L'attachement indéfectible du Conseil de l'Europe aux droits de l'homme, qui trouve son fondement dans la Convention européenne des droits de l'homme, se reflète dans le travail essentiel de votre commission. En favorisant le dialogue, la sensibilisation et le débat sur les développements politiques dans tous les États membres, la Commission joue un rôle déterminant dans la mise en évidence des défis auxquels sont confrontés la démocratie et l'État de droit. Grâce à sa surveillance politique et à sa diplomatie parlementaire, elle contribue à identifier les risques émergents susceptibles de compromettre le respect de la Convention et des libertés fondamentales qu'elle garantit.
Nous devons garder à l’esprit la chose suivante : Gaza, le Soudan, la Libye et d'autres régions ne font pas partie de l'Europe du point de vue géographique. Cependant, le respect des droits de l'homme universels est notre responsabilité, quel que soit le lieu où les violations sont commises. Non seulement parce que nous risquons d'être confrontés aux conséquences de ces violations à nos frontières extérieures, mais surtout parce que l'Europe se doit de défendre l'humanisme universel. Les concessions sur les droits humains fondamentaux sont inacceptables pour nous, Européens.
La Grèce, berceau antique de la démocratie et membre du Conseil de l'Europe depuis 1949, reste fermement attachée aux valeurs et aux normes que cette organisation défend et promeut. Au milieu de crises successives, de complexités géopolitiques et de défis contemporains, mon pays continue de travailler sans relâche pour une Europe démocratique, une Europe qui soit un modèle en matière de droits de l'homme et d'État de droit. Ces principes sont indispensables à une Europe forte et fondée sur des principes sur la scène internationale.

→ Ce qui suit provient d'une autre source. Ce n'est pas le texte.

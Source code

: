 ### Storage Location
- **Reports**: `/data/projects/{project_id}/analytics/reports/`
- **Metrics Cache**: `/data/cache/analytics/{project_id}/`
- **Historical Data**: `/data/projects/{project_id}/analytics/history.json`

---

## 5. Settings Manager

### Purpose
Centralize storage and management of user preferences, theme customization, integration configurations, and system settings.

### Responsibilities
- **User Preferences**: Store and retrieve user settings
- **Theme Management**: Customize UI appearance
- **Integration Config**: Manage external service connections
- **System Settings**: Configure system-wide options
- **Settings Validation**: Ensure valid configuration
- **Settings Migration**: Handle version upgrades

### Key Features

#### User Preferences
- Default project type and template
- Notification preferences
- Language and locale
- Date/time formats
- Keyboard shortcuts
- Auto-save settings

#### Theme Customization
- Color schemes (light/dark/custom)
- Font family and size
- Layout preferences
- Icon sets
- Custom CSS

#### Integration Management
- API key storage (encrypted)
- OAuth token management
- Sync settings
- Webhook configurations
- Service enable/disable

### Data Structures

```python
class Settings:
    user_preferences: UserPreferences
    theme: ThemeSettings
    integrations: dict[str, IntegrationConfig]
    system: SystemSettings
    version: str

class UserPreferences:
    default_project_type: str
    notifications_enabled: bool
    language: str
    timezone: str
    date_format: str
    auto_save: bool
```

Je vous lance aujourd'hui un appel : restons unis. Dans les circonstances difficiles actuelles, chacun d'entre nous ne peut faire grand-chose à lui seul pour la paix et la prospérité dans le monde. Mais ensemble, nous pouvons accomplir des miracles. Comme l'a dit Aristote, «le tout est plus grand que la somme de ses parties». C'est ce que nous sommes.